Que Deus e a educação religiosa protejam nossa Constituição republicana
Mesmo a quem não tem fé,/ A fé costuma acompanhar,/ Pelo sim, pelo não. (Gilberto Gil)
Ao conhecer, domingo retrasado (17), os deputados que compõem o Congresso Nacional, muita gente estranhou e questionou, com razão, tanta menção a Deus na votação do processo de afastamento da Presidente da República. Afinal, o “impeachment”, a panaceia para a solução de todos os males do Brasil, deveria decorrer, imediatamente, de um crime de responsabilidade, conforme nossa legislação, e não de uma interferência divina.
Trouxe à tona o tema do espaço reservado à religião em nossa República, espaço sem dúvida importante, que passa pelo nosso assunto, a educação.
A Constituição, de acordo com seu preâmbulo, é promulgada “sob a proteção de Deus”. Mas isso não para instituir um Estado religioso. Com efeito, é vedado ao Poder Público estabelecer cultos religiosos, patrocinar ou se vincular a determinada igreja, prejudicando outras.
O que a Constituição faz é garantir a liberdade de crença e, para tanto, o livre exercício dos cultos religiosos, protegendo seus locais e liturgias.

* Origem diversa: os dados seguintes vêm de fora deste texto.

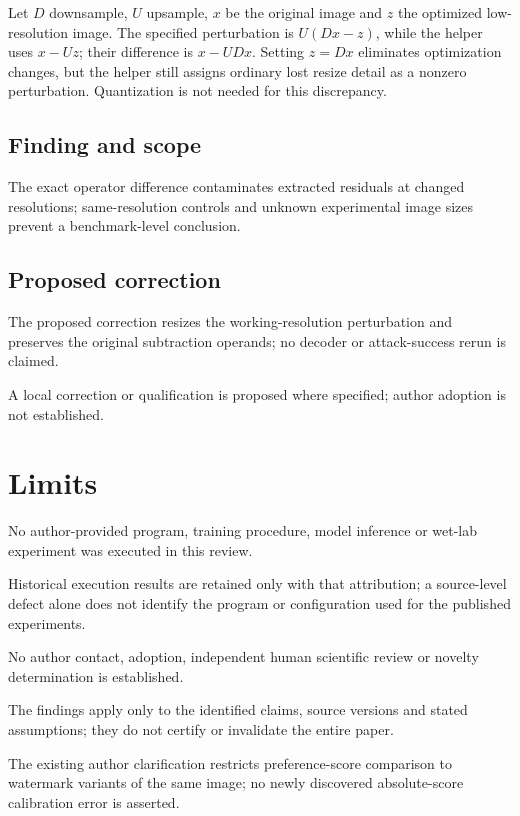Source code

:\documentclass[11pt]{article}
\begin{document}
Let \(D\) downsample, \(U\) upsample, \(x\) be the original image and \(z\) the optimized low-resolution image. The specified perturbation is \(U(Dx-z)\), while the helper uses \(x-Uz\); their difference is \(x-UDx\). Setting \(z=Dx\) eliminates optimization changes, but the helper still assigns ordinary lost resize detail as a nonzero perturbation. Quantization is not needed for this discrepancy.

\subsection*{Finding and scope}

The exact operator difference contaminates extracted residuals at changed resolutions; same-resolution controls and unknown experimental image sizes prevent a benchmark-level conclusion.

\subsection*{Proposed correction}

The proposed correction resizes the working-resolution perturbation and preserves the original subtraction operands; no decoder or attack-success rerun is claimed.

A local correction or qualification is proposed where specified; author adoption is not established.

\section*{Limits}

No author-provided program, training procedure, model inference or wet-lab experiment was executed in this review.\par

Historical execution results are retained only with that attribution; a source-level defect alone does not identify the program or configuration used for the published experiments.\par

No author contact, adoption, independent human scientific review or novelty determination is established.\par

The findings apply only to the identified claims, source versions and stated assumptions; they do not certify or invalidate the entire paper.\par

The existing author clarification restricts preference-score comparison to watermark variants of the same image; no newly discovered absolute-score calibration error is asserted.\par
\end{document}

Ingressando na temática educacional, são princípios constitucionais a liberdade de ensinar, aprender e pesquisar, assim como o pluralismo de ideias pedagógicas. Isso implica, dentre outras coisas, a liberdade de educar, conferida às instituições religiosas, à luz de sua doutrina.
A Constituição prevê, inclusive, o ensino religioso, de matrícula facultativa, na rede pública. Como complementa a Lei de Diretrizes e Bases (LDB), é parte integrante da formação básica do cidadão, devendo, de qualquer forma, na escola pública, garantir o respeito à “diversidade cultural religiosa do Brasil”.

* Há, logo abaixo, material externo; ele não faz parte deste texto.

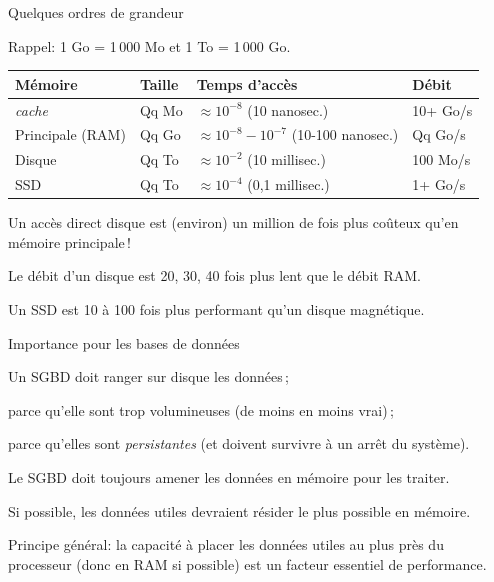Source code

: \begin{frame}
{Quelques ordres de grandeur}

Rappel: 1 Go = 1\,000 Mo  et 1 To = 1\,000 Go.

\vfill

\begin{center}
\begin{small}
\begin{tabular}{l|l|l|l}
{\bf Mémoire} & {\bf Taille} & {\bf Temps d'accès} & {\bf Débit}\\
\hline
{\it cache} & Qq Mo &  $\approx 10^{-8}$ (10 nanosec.) & 10+ Go/s\\
Principale (RAM)  &  Qq Go &  $\approx 10^{-8} - 10^{-7}$ (10-100 nanosec.) & Qq Go/s \\
Disque  & Qq To &  $\approx 10^{-2}$ (10 millisec.) & 100 Mo/s\\
SSD & Qq To &  $\approx 10^{-4}$ (0,1 millisec.) & 1+ Go/s\\
\hline
\end{tabular}
\end{small}
\end{center}

\vfill
\begin{blocgauche}
Un accès \alert{direct} disque est (environ) un million de fois
plus coûteux qu'en mémoire principale\,!

\smallskip

Le débit d'un disque est 20, 30, 40 fois plus lent que le débit RAM.

\smallskip

Un SSD est 10 à  100 fois plus performant qu'un disque magnétique.
\end{blocgauche}

\end{frame}



\begin{frame}{Importance pour les bases de données}

 Un SGBD doit ranger sur disque les données\,;
\begin{redbullet}
   \item parce qu'elle sont trop volumineuses (de moins en moins vrai)\,;
   \item parce qu'elles sont \emph{persistantes} (et doivent survivre
      à un arrêt du système).
\end{redbullet}

\vfill
Le SGBD doit \alert{toujours} amener 
      les données en mémoire pour les traiter.

\vfill

Si possible, les \alert{données utiles} devraient résider
         le plus possible en mémoire.

\vfill

\begin{blocgauche}
\alert{Principe général}:
la capacité à placer les données \alert{utiles} au plus près du processeur (donc en RAM si possible)
est un facteur essentiel de performance.
\end{blocgauche}

\end{frame}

Quanto às escolas privadas, elas podem, sim, ser mantidas por pessoas que seguem uma dada religião. Se diz, na LDB, instituições “confessionais”. Organizam-se e se orientam na perspectiva de sua fé.
Isso não significa, contudo, que religiões e escolas confessionais estejam liberadas do cumprimento das leis da República, que estejam à margem das regras do Estado Democrático de Direito.

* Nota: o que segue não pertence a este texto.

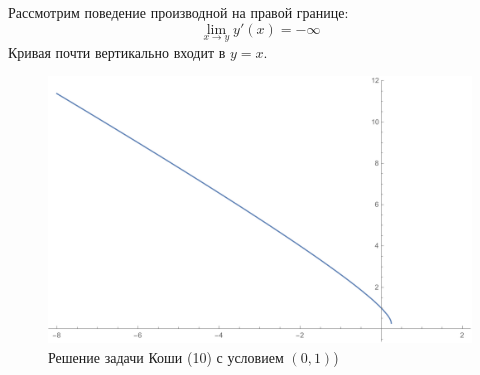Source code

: \documentclass[a4paper, 12pt]{article}
\begin{document}
Рассмотрим поведение производной на правой границе:
\[\lim_{x\rightarrow y} y'(x) =-\infty\]
Кривая почти вертикально входит в $y=x.$

\begin{figure}[H]
	\centering
	\includegraphics[scale=0.7]{8}
\caption{Решение задачи Коши (10) с условием $(0, 1)$)}
\end{figure}
\end{document}
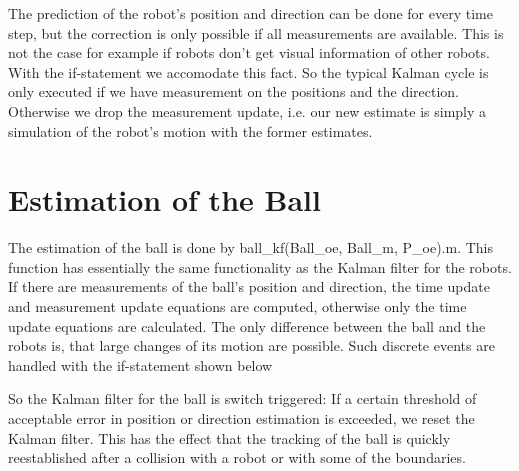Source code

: The prediction of the robot's position and direction can be done for every time step, but the correction is only possible if all measurements are available. This is not the case for example if robots don't get visual information of other robots. With the if-statement we accomodate this fact. So the typical Kalman cycle is only executed if we have measurement on the positions and the direction. Otherwise we drop the measurement update, i.e. our new estimate is simply a simulation of the robot's motion with the former estimates.
\parskip 10pt


\section{Estimation of the Ball}

The estimation of the ball is done by {\selectfont ball\_kf(Ball\_oe, Ball\_m, P\_oe).m}. This function has essentially the same functionality as the Kalman filter for the robots. If there are measurements of the ball's position and direction, the time update and measurement update equations are computed, otherwise only the time update equations are calculated. The only difference between the ball and the robots is, that large changes of its motion are possible. Such discrete events are handled with the if-statement shown below



So the Kalman filter for the ball is switch triggered: If a certain threshold of acceptable error in position or direction estimation is exceeded, we reset the Kalman filter. This has the effect that the tracking of the ball is quickly reestablished after a collision with a robot or with some of the boundaries.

Falar em nome de Deus não é justificativa para desobedecer a legislação brasileira. Segundo a Constituição, não vale invocar a religião para se eximir de obrigação legal (o que ela possibilita, em caso de recusa por motivos religiosos, é o cumprimento de obrigação alternativa, também fixada em lei).
A educação segue a mesma linha. A instituição de ensino, seja qual for sua orientação confessional, orienta-se também ao atendimento dos objetivos constitucionais de desenvolvimento pleno da pessoa, qualificação para o trabalho e preparo ao exercício da cidadania. E, para isso, não pode se furtar ao cumprimento das normas, diretrizes e conteúdos determinados pelo poder público.
Enfim, temos a liberdade para falar em Deus, seguir uma religião e professá-la. Por outro lado, temos de respeitar, na vida social, vivida conforme as crenças de cada um, o que foi estipulado pelo Estado Democrático de Direito.
Os espaços convivem. O Estado respeita as religiões, assegura a liberdade de crença e o ensino religioso. A escola confessional qualifica para o trabalho e forma cidadãos da República, de acordo com a lei.
A convivência exige que cuidemos religiosamente dos assuntos da religião. E exige que, ao tratar de coisas da República (como o impeachment da Presidente), previstas na lei secular, no direito laico, fiquemos com este, somente. Seja numa aula da escola confessional, seja numa votação no Congresso Nacional.